• Assignment: Every line of the entries below that mentions "applyEquipmentEffects" is to be copied out.

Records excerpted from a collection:
=== Begin Enclosure ===

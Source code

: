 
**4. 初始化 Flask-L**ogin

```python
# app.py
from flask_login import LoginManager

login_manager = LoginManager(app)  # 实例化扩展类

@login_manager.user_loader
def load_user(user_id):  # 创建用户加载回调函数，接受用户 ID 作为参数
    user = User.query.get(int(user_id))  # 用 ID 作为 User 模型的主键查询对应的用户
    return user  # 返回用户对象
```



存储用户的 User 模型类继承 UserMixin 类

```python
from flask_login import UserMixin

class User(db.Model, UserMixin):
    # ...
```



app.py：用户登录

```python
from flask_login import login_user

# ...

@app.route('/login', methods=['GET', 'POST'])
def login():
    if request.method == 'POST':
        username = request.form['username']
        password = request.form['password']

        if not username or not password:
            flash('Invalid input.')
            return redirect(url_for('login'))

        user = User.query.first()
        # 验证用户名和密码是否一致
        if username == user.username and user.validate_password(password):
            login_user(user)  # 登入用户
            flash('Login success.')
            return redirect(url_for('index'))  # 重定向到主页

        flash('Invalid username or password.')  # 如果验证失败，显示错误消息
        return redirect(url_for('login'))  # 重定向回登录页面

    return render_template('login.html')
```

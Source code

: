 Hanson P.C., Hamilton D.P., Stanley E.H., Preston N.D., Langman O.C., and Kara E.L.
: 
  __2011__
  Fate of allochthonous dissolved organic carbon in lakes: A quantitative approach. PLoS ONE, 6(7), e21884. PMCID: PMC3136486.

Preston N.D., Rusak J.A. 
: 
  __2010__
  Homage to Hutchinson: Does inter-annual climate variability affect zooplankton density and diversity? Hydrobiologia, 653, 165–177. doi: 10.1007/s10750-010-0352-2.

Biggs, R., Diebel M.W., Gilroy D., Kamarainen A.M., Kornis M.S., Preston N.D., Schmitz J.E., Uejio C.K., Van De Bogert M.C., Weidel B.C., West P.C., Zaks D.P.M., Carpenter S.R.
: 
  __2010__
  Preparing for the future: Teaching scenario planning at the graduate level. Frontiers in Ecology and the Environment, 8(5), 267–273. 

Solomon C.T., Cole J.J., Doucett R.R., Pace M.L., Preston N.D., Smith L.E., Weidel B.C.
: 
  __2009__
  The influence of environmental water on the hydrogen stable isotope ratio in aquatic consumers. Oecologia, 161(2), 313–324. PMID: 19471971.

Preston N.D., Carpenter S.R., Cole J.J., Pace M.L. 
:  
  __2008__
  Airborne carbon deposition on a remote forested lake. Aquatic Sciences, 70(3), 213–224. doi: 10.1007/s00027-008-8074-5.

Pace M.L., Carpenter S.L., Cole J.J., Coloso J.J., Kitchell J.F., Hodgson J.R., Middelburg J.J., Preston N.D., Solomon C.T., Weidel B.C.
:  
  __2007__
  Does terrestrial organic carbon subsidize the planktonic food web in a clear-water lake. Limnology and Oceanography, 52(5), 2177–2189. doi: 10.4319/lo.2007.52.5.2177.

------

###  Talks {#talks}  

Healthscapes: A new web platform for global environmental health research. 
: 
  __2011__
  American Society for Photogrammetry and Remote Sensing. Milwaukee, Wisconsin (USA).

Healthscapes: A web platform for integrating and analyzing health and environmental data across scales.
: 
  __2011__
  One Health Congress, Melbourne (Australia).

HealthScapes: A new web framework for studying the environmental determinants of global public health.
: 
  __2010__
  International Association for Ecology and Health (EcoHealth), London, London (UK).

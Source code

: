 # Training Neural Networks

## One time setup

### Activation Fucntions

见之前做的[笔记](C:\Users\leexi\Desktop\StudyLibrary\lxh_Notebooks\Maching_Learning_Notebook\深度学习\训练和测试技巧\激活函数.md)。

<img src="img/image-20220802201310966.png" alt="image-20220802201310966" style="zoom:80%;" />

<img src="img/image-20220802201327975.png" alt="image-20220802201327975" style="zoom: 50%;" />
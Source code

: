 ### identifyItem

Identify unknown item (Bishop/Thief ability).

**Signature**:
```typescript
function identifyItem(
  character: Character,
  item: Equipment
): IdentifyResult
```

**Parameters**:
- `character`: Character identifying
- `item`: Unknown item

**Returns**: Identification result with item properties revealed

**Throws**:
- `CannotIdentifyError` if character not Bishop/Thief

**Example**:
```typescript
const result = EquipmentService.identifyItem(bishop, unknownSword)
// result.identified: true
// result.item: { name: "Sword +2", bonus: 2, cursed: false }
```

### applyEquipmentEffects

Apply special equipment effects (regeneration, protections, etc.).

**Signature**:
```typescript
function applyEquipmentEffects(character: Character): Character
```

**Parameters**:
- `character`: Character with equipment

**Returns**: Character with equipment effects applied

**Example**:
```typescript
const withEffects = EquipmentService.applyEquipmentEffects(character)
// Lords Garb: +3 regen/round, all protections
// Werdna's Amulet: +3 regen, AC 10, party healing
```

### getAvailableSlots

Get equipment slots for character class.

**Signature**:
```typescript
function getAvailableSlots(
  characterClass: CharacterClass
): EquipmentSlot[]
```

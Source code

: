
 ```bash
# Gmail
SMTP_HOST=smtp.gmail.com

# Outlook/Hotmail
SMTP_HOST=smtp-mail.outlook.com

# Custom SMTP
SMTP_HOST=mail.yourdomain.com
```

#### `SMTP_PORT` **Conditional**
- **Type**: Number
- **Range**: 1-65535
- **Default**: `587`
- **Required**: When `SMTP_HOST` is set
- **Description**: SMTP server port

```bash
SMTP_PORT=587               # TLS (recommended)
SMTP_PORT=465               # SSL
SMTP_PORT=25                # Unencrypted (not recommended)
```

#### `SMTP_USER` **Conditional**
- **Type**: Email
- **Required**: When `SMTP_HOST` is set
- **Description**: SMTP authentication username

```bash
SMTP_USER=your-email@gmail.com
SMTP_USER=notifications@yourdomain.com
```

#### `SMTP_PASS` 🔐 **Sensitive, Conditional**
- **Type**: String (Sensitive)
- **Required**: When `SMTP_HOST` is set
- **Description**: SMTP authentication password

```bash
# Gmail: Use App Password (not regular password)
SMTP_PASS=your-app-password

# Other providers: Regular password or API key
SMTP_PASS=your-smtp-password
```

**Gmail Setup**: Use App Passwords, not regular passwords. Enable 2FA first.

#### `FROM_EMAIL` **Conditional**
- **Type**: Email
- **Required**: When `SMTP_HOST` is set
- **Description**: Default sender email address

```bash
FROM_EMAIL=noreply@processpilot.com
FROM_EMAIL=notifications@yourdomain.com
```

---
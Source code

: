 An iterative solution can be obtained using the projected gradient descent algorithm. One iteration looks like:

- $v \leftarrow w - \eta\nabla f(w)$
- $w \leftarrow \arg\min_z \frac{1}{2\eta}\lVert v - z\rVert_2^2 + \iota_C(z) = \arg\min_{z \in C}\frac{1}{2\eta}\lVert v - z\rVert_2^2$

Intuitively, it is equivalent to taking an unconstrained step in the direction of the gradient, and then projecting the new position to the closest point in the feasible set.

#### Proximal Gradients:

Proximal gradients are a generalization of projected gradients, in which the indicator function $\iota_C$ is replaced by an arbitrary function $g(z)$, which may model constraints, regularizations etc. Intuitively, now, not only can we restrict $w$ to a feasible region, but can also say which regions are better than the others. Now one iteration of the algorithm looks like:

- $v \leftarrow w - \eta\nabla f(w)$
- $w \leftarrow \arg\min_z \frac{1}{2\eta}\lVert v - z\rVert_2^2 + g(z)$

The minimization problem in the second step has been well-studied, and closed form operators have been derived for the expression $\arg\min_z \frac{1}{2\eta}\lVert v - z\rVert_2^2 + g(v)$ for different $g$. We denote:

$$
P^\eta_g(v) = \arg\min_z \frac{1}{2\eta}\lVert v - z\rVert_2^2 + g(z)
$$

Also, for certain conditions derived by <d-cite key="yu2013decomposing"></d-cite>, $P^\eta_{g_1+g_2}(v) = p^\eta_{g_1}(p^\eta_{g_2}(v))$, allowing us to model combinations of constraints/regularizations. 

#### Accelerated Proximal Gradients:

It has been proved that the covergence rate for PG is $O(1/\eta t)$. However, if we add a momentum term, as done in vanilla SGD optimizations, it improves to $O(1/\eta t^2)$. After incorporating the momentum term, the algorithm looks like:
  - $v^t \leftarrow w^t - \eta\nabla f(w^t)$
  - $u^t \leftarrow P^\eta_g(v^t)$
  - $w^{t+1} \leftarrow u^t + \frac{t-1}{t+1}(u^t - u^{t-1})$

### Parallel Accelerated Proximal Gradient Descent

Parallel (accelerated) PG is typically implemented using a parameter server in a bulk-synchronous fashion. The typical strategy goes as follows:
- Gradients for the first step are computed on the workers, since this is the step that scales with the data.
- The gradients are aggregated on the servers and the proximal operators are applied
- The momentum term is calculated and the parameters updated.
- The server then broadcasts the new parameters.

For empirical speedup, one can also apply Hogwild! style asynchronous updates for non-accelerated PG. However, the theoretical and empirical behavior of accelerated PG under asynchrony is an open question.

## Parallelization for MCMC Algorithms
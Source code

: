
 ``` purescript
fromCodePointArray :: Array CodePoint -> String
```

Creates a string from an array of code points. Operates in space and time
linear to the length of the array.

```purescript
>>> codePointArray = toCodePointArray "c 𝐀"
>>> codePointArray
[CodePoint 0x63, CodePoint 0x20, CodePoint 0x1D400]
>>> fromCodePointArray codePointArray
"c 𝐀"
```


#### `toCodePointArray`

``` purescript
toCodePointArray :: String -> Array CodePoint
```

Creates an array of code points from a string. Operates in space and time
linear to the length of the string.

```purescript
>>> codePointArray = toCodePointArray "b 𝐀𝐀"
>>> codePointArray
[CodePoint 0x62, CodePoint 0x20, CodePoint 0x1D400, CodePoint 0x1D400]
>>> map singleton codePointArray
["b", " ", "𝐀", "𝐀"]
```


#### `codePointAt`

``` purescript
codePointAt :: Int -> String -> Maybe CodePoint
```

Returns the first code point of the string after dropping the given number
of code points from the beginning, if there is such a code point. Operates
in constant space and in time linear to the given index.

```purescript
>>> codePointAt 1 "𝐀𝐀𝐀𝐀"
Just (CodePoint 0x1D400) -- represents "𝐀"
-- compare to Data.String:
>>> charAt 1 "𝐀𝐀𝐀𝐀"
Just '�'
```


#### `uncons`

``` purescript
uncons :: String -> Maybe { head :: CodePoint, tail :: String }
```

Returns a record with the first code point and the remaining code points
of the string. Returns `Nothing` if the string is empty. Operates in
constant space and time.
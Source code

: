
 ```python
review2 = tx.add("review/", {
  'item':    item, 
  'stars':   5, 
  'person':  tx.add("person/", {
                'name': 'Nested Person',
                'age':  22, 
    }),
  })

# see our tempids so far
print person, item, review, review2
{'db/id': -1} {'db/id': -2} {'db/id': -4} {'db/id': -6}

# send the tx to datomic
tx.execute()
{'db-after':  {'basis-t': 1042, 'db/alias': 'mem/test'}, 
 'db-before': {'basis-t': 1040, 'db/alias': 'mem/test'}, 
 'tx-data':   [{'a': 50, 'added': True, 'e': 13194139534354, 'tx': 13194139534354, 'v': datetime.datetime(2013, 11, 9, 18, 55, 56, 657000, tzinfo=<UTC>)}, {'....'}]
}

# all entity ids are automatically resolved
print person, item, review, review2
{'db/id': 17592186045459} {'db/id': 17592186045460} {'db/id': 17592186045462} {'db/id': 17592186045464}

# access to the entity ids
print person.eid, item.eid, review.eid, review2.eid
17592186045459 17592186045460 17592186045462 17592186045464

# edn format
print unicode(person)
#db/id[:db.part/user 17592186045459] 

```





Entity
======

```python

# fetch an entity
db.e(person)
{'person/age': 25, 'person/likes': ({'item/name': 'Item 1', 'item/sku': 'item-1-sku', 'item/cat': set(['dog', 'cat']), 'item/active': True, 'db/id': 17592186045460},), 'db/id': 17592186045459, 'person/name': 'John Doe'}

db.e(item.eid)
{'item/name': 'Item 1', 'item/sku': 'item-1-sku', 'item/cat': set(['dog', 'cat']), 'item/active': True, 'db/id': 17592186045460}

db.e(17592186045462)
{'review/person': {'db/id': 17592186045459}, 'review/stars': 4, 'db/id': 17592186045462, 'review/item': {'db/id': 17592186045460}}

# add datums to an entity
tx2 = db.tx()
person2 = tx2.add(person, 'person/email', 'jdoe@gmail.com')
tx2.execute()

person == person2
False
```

=== End Enclosure ===

• Output:
### applyEquipmentEffects
function applyEquipmentEffects(character: Character): Character
const withEffects = EquipmentService.applyEquipmentEffects(character)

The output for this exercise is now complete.